J’ai suivi avec intérêt la polémique concernant les enfants dans l’espace public et je suis d’accord : les gosses qui cassent les oreilles dans les transports, c’est la plaie. En tant que mère, je ne suis pas fière que mes enfants pourrissent le trajet des autres usagers, je préférerais laisser ce plaisir aux mecs en costume-cravate qui hurlent dans leur smartphone.
Malheureusement, lorsque j’invective mon enfant d’un « Trésor chéri, arrête de donner des coups dans les genoux du monsieur, il a un zizi en cristal et il a besoin d’étaler ses jambes sur trois sièges », eh bien Trésor chéri ne m’écoute pas.
Ce n’est pas étonnant, je n’ai jamais eu d’autorité. Dommage pour vous, ce fait regrettable ne me dispense pas de transports publics jusqu’à la majorité de ma progéniture.
Lorsque j’étais nullipare, je comptais sur le bon sens de mes proches pour se comporter correctement sans que j’ai besoin d’intervenir. Il arrivait que certaines personnes de mon entourage soient ivres, et dans ce cas, il fallait parfois les recadrer. J’étais plutôt douée pour convaincre un pote de ne pas montrer ses fesses en public, ou une copine de ne pas courir au milieu de la nationale.
Le problème, c’est que souvent, j’étais ivre aussi et je n’ai donc plus aucun souvenir des techniques alors employées.
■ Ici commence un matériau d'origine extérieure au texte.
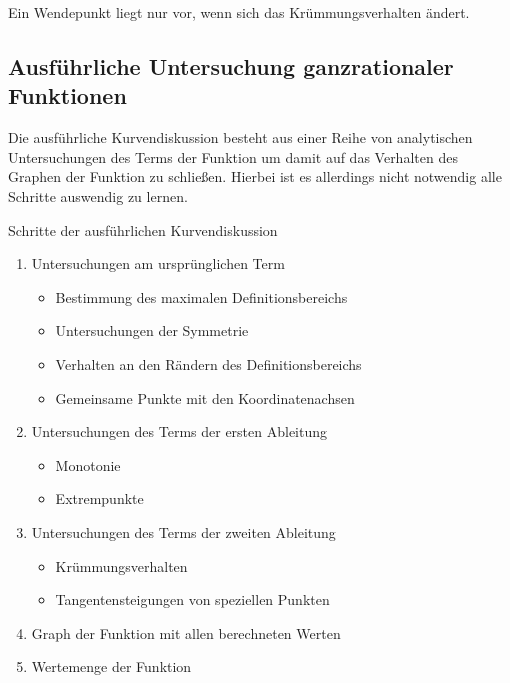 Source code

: \begin{b8d}{}{}
Ein Wendepunkt liegt nur vor, wenn sich das Krümmungsverhalten ändert.
\end{b8d}
\subsection{Ausführliche Untersuchung ganzrationaler Funktionen} 
Die ausführliche Kurvendiskussion besteht aus einer Reihe von analytischen Untersuchungen des Terms der Funktion um damit auf das Verhalten des Graphen der Funktion zu schließen. Hierbei ist es allerdings nicht notwendig alle Schritte auswendig zu lernen.
\begin{merke}{Schritte der ausführlichen Kurvendiskussion}{}
\begin{enumerate}
    \item Untersuchungen am ursprünglichen Term
    \begin{itemize}
        \item Bestimmung des maximalen Definitionsbereichs
        \item Untersuchungen der Symmetrie
        \item Verhalten an den Rändern des Definitionsbereichs 
        \item Gemeinsame Punkte mit den Koordinatenachsen
    \end{itemize}
    \item Untersuchungen des Terms der ersten Ableitung
        \begin{itemize}
            \item Monotonie
            \item Extrempunkte

        \end{itemize}
    \item Untersuchungen des Terms der zweiten Ableitung
        \begin{itemize}
            \item Krümmungsverhalten
            \item Tangentensteigungen von speziellen Punkten
        \end{itemize}
    \item Graph der Funktion mit allen berechneten Werten
    \item Wertemenge der Funktion
\end{enumerate}
\end{merke}

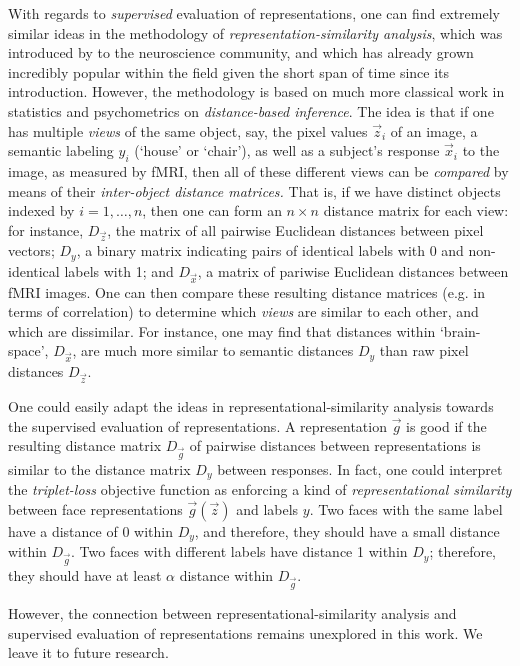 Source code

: With regards to \emph{supervised} evaluation of representations, one
can find extremely similar ideas in the methodology of
\emph{representation-similarity analysis}, which was introduced by
\cite{kriegeskorte2008representational} to the neuroscience community,
and which has already grown incredibly popular within the field given
the short span of time since its introduction.  However, the
methodology is based on much more classical work in statistics and
psychometrics on \emph{distance-based inference}.  The idea is that if
one has multiple \emph{views} of the same object, say, the pixel
values $\vec{z}_i$ of an image, a semantic labeling $y_i$ (`house' or
`chair'), as well as a subject's response $\vec{x}_i$ to the image, as
measured by fMRI, then all of these different views can be
\emph{compared} by means of their \emph{inter-object distance
  matrices.}  That is, if we have distinct objects indexed by $i =
1,\hdots, n$, then one can form an $n \times n$ distance matrix for
each view: for instance, $D_{\vec{z}}$, the matrix of all pairwise
Euclidean distances between pixel vectors; $D_{y}$, a binary matrix
indicating pairs of identical labels with 0 and non-identical labels
with 1; and $D_{\vec{x}}$, a matrix of pariwise Euclidean distances
between fMRI images.  One can then compare these resulting distance
matrices (e.g. in terms of correlation) to determine which
\emph{views} are similar to each other, and which are dissimilar.  For
instance, one may find that distances within `brain-space',
$D_{\vec{x}}$, are much more similar to semantic distances $D_{y}$
than raw pixel distances $D_{\vec{z}}$.

One could easily adapt the ideas in representational-similarity
analysis towards the supervised evaluation of representations.  A
representation $\vec{g}$ is good if the resulting distance matrix
$D_{\vec{g}}$ of pairwise distances between representations is similar
to the distance matrix $D_y$ between responses.  In fact, one could
interpret the \emph{triplet-loss} objective function as enforcing a
kind of \emph{representational similarity} between face
representations $\vec{g}(\vec{z})$ and labels $y$.  Two faces with the
same label have a distance of 0 within $D_y$, and therefore, they
should have a small distance within $D_{\vec{g}}$.  Two faces with
different labels have distance 1 within $D_y$; therefore, they should
have at least $\alpha$ distance within $D_{\vec{g}}$.

However, the connection between representational-similarity analysis
and supervised evaluation of representations remains unexplored in
this work.  We leave it to future research.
C’est dommage, ça aurait pu m’être utile, surtout que l’enfant présente de nombreuses similitudes avec l’adulte ivre mort.
Mon manque total de crédibilité
Parfois, j’en ai un peu marre de vivre dans un cirque et j’exige de ma fille qu’elle range immédiatement les sous-vêtements qu’elle vient d’éparpiller sur le sol pour je ne sais quelle raison.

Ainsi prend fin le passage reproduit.